What is required
In the records below, tally every line containing "répertoire". Report only the total.

Supplied data
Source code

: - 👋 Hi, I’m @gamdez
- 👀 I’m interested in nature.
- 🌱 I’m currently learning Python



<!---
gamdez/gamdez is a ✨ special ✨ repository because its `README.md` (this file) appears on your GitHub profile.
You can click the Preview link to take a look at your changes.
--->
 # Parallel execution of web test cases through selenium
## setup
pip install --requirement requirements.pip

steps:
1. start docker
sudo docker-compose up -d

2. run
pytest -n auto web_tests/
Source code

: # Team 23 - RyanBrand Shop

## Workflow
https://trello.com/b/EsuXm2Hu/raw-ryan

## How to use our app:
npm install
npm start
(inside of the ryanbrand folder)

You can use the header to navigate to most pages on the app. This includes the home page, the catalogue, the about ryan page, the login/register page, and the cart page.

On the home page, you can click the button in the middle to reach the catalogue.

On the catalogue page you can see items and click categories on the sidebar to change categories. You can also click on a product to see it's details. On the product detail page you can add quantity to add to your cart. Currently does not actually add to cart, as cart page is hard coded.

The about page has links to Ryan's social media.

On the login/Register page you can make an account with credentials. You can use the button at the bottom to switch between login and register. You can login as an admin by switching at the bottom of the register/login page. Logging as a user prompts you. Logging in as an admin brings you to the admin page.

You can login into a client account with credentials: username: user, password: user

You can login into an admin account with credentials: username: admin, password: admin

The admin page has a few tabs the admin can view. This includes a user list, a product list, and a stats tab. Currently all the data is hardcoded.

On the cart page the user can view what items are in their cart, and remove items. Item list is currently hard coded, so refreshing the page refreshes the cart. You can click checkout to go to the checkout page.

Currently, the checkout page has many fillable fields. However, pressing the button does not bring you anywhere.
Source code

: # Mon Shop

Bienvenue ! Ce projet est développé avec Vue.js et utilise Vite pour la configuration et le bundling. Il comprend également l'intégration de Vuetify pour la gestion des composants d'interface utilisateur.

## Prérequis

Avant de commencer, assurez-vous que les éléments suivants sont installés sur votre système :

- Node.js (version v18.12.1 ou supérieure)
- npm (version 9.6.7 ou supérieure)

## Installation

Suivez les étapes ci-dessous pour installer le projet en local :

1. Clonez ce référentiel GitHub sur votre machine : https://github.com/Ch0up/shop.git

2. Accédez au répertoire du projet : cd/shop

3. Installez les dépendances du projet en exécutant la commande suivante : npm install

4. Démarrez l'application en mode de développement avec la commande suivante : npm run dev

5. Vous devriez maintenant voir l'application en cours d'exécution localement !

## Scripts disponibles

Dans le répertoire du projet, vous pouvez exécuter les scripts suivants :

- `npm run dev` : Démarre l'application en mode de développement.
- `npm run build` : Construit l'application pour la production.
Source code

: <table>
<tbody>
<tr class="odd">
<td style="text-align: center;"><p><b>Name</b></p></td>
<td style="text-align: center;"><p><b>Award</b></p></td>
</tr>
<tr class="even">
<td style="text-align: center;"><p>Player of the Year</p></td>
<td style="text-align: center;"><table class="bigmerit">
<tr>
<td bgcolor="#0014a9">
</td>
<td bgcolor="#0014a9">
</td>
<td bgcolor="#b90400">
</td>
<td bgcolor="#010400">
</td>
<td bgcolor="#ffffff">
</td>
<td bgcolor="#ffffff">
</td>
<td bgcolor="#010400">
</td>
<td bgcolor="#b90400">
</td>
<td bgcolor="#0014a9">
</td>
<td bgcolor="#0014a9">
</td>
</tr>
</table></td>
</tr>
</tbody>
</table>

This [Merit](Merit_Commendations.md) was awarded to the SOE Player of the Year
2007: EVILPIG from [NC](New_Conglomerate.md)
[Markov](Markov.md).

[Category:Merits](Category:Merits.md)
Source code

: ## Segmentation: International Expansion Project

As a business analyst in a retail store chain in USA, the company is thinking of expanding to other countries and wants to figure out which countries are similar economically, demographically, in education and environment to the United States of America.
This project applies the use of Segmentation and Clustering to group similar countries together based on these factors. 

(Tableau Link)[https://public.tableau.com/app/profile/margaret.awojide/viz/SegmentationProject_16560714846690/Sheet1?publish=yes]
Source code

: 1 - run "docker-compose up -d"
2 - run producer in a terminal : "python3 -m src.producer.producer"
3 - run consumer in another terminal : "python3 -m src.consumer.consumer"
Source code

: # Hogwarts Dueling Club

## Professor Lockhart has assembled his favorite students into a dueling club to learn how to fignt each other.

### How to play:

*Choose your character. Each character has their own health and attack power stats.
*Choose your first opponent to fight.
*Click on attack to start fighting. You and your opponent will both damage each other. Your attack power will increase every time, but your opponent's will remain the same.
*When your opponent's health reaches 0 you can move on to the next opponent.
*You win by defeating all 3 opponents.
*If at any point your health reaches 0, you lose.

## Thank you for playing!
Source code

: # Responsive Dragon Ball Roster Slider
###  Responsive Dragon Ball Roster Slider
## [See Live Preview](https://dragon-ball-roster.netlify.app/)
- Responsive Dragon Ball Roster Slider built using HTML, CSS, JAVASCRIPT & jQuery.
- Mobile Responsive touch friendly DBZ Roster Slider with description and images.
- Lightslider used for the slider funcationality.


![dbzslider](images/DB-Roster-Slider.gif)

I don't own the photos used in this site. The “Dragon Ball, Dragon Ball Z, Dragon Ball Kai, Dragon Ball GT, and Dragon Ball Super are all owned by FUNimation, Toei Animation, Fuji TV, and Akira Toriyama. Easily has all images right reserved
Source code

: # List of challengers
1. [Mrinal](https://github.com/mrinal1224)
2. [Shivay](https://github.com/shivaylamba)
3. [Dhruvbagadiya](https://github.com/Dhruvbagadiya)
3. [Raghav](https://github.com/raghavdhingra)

Exercise response
2